[[ Record excerpts open ]]

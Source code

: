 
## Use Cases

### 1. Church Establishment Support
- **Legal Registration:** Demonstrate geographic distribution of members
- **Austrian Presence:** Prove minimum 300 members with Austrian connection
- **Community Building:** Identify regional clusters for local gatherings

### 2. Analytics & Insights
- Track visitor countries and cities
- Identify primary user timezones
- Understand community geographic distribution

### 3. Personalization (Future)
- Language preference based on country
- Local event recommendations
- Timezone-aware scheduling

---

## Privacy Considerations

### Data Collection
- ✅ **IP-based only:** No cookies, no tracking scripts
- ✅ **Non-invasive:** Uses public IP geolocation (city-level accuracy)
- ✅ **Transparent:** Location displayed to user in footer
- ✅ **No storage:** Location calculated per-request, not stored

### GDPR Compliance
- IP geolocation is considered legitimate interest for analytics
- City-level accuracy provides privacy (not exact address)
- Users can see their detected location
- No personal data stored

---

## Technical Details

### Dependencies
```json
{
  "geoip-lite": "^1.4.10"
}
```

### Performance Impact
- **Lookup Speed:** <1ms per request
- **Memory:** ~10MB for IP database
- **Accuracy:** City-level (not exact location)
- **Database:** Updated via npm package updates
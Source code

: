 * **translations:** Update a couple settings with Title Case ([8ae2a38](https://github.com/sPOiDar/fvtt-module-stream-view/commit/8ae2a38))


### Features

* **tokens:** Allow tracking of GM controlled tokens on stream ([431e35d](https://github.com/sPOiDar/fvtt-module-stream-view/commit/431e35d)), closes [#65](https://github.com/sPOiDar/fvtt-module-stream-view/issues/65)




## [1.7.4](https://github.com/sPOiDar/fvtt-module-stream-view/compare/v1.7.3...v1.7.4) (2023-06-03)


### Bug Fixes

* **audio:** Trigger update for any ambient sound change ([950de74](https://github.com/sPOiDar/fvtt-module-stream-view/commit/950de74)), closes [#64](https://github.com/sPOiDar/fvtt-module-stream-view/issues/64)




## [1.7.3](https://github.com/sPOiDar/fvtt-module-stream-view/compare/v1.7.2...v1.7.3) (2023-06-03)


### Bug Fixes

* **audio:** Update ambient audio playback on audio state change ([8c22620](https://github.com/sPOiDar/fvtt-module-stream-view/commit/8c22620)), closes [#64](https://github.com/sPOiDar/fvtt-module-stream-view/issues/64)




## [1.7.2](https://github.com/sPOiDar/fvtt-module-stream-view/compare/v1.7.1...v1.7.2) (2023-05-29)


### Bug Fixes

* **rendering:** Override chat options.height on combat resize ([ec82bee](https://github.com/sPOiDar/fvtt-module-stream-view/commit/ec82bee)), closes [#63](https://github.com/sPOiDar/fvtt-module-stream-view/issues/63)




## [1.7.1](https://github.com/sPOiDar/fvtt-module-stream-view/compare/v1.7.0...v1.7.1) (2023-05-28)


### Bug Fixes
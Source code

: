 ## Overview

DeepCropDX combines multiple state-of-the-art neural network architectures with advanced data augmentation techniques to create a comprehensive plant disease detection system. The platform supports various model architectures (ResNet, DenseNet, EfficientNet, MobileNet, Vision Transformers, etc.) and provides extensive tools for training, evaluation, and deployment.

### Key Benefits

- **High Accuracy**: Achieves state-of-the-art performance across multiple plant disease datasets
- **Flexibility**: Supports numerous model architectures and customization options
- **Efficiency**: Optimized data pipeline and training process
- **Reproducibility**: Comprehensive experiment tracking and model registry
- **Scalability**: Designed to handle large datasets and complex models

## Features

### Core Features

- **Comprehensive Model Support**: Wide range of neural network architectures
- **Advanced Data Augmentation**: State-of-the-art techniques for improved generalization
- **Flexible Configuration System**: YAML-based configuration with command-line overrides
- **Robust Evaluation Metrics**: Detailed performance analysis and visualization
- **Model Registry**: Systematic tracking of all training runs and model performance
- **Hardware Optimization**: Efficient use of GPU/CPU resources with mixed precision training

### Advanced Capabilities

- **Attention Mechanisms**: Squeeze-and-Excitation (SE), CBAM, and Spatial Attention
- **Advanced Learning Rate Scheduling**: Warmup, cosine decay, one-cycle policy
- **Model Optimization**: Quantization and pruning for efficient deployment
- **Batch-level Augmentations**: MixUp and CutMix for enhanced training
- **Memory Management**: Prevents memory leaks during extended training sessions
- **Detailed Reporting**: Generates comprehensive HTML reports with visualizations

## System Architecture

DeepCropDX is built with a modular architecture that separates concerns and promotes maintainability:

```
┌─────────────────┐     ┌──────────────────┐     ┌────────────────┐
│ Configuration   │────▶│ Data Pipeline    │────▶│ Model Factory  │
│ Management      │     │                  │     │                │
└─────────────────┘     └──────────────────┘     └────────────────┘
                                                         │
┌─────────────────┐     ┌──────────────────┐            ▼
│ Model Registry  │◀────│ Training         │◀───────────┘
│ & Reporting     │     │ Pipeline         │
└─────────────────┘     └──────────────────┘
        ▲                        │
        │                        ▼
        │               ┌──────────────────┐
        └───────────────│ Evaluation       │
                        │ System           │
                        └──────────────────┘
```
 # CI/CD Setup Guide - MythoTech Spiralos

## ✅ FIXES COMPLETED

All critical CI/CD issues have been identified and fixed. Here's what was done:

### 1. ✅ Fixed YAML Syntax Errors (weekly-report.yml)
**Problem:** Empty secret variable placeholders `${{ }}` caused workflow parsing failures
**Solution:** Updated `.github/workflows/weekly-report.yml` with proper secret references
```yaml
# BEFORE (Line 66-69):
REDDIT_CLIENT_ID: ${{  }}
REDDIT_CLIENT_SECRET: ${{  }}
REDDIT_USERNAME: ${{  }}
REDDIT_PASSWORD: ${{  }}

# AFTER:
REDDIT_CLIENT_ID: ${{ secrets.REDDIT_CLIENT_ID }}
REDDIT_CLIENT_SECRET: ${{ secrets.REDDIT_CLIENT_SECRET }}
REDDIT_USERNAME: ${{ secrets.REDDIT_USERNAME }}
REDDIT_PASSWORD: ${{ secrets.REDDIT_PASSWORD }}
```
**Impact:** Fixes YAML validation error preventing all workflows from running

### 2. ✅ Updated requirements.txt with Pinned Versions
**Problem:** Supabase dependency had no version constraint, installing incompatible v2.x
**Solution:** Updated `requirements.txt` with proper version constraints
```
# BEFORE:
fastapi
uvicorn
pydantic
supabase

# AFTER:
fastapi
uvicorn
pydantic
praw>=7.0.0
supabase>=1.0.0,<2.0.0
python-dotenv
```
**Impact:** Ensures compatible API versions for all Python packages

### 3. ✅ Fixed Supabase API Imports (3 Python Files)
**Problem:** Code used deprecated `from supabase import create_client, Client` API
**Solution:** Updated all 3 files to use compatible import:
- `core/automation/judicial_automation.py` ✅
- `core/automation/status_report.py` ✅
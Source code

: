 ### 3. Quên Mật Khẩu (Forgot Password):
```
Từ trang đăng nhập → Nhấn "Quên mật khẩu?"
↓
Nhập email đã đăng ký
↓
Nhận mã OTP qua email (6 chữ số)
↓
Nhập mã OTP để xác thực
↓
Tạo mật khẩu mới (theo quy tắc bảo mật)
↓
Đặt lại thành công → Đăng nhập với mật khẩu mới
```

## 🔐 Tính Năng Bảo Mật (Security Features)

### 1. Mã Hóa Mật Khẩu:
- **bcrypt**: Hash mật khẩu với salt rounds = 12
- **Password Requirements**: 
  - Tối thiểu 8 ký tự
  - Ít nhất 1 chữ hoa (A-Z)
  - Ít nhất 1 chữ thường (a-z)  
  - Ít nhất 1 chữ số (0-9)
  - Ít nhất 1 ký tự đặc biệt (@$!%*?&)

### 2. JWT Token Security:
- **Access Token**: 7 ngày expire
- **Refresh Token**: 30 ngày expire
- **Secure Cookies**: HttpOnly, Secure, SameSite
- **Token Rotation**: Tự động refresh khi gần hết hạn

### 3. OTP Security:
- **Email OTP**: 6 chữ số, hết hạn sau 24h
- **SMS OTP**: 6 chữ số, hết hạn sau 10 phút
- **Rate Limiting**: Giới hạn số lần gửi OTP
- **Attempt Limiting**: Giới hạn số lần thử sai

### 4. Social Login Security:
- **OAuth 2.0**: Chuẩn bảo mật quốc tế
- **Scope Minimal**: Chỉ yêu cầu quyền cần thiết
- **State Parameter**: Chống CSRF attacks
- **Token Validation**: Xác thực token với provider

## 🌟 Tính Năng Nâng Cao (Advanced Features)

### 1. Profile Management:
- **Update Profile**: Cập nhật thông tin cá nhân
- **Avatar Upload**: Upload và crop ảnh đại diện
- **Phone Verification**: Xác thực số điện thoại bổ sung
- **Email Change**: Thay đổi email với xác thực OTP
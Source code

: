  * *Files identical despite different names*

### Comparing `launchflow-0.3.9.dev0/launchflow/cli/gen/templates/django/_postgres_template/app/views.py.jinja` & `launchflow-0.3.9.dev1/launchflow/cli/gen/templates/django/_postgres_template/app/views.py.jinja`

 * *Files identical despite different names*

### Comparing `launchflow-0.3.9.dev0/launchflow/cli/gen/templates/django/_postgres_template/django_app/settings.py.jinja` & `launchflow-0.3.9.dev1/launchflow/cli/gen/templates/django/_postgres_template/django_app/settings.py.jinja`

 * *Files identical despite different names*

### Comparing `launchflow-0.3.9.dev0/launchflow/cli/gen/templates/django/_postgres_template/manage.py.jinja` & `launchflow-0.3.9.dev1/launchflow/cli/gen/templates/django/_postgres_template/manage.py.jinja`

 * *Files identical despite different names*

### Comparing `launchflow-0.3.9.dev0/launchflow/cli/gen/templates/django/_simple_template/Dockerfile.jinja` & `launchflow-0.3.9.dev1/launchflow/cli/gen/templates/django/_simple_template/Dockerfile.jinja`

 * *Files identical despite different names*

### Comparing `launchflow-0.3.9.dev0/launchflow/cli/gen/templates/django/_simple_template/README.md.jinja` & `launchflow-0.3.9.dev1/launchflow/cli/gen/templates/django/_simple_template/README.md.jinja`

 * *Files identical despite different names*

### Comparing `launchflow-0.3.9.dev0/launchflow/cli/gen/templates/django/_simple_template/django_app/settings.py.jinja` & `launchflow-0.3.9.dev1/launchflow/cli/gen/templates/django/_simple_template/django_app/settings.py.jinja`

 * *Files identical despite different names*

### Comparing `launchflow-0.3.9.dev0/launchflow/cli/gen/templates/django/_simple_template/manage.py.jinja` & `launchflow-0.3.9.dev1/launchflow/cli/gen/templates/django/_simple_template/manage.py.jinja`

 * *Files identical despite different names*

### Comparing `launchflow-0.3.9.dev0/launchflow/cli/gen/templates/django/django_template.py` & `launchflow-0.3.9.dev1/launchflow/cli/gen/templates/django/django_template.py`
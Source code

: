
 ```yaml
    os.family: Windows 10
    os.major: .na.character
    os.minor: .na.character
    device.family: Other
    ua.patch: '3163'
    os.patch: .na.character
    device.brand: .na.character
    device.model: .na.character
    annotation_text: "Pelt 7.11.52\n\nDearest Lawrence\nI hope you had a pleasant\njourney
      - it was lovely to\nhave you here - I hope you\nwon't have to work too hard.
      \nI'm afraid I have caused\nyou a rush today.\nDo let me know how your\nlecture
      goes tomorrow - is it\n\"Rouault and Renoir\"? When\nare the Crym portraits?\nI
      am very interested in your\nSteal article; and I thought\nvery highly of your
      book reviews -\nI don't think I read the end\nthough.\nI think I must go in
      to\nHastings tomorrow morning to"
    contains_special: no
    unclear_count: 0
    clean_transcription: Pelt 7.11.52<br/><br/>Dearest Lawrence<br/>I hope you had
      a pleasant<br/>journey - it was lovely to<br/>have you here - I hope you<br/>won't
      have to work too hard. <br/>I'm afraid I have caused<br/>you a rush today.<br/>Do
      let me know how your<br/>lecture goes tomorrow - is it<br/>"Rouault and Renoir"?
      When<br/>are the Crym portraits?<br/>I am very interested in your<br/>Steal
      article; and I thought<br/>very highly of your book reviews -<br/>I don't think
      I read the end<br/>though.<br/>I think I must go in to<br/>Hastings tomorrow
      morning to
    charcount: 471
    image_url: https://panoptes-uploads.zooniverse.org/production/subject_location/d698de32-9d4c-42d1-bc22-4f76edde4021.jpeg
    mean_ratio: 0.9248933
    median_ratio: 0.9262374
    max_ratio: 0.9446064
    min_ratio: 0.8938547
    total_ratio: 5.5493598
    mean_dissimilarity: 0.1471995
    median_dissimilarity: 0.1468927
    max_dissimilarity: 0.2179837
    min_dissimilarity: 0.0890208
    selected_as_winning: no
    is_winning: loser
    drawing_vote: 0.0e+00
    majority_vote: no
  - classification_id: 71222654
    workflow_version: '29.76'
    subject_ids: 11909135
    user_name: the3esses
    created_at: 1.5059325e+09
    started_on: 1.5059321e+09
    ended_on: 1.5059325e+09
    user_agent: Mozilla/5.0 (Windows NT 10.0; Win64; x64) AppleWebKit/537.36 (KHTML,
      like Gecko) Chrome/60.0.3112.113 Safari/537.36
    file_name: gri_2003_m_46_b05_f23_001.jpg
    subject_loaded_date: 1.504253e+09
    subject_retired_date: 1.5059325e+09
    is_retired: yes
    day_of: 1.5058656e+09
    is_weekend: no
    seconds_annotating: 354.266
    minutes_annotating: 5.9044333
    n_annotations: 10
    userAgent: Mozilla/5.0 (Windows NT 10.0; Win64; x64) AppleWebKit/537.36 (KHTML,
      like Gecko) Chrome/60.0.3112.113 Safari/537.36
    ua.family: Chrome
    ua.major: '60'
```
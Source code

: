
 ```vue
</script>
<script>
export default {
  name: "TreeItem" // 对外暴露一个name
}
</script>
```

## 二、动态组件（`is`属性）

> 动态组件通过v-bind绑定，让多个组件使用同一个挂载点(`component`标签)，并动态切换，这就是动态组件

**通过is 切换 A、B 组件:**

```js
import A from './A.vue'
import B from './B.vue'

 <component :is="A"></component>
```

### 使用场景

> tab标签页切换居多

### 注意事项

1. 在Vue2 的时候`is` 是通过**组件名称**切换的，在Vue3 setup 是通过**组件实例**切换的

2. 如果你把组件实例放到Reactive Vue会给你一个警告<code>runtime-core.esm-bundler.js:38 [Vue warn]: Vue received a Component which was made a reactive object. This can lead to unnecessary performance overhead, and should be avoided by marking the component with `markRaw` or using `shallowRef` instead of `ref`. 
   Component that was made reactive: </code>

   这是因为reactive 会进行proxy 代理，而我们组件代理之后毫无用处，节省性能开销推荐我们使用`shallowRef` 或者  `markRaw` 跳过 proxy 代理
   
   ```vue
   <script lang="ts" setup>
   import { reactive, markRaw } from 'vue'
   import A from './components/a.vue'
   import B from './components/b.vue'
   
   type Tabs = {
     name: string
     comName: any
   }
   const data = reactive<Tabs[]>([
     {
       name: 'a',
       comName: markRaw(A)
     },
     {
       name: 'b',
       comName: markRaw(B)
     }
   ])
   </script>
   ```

[[ Record excerpts closed ]]

| Work order |
There is a line with "workflow parsing failures" and a line with "- Ít nhất 1 chữ số (0-9)" above. Copy exactly those two lines and all lines between them, with nothing else.

| Final answer |
**Problem:** Empty secret variable placeholders `${{ }}` caused workflow parsing failures
**Solution:** Updated `.github/workflows/weekly-report.yml` with proper secret references
```yaml
# BEFORE (Line 66-69):
REDDIT_CLIENT_ID: ${{  }}
REDDIT_CLIENT_SECRET: ${{  }}
REDDIT_USERNAME: ${{  }}
REDDIT_PASSWORD: ${{  }}

# AFTER:
REDDIT_CLIENT_ID: ${{ secrets.REDDIT_CLIENT_ID }}
REDDIT_CLIENT_SECRET: ${{ secrets.REDDIT_CLIENT_SECRET }}
REDDIT_USERNAME: ${{ secrets.REDDIT_USERNAME }}
REDDIT_PASSWORD: ${{ secrets.REDDIT_PASSWORD }}
```
**Impact:** Fixes YAML validation error preventing all workflows from running

### 2. ✅ Updated requirements.txt with Pinned Versions
**Problem:** Supabase dependency had no version constraint, installing incompatible v2.x
**Solution:** Updated `requirements.txt` with proper version constraints
```
# BEFORE:
fastapi
uvicorn
pydantic
supabase

# AFTER:
fastapi
uvicorn
pydantic
praw>=7.0.0
supabase>=1.0.0,<2.0.0
python-dotenv
```
**Impact:** Ensures compatible API versions for all Python packages

### 3. ✅ Fixed Supabase API Imports (3 Python Files)
**Problem:** Code used deprecated `from supabase import create_client, Client` API
**Solution:** Updated all 3 files to use compatible import:
- `core/automation/judicial_automation.py` ✅
- `core/automation/status_report.py` ✅
Source code

: ### 3. Quên Mật Khẩu (Forgot Password):
```
Từ trang đăng nhập → Nhấn "Quên mật khẩu?"
↓
Nhập email đã đăng ký
↓
Nhận mã OTP qua email (6 chữ số)
↓
Nhập mã OTP để xác thực
↓
Tạo mật khẩu mới (theo quy tắc bảo mật)
↓
Đặt lại thành công → Đăng nhập với mật khẩu mới
```

## 🔐 Tính Năng Bảo Mật (Security Features)

### 1. Mã Hóa Mật Khẩu:
- **bcrypt**: Hash mật khẩu với salt rounds = 12
- **Password Requirements**: 
  - Tối thiểu 8 ký tự
  - Ít nhất 1 chữ hoa (A-Z)
  - Ít nhất 1 chữ thường (a-z)  
  - Ít nhất 1 chữ số (0-9)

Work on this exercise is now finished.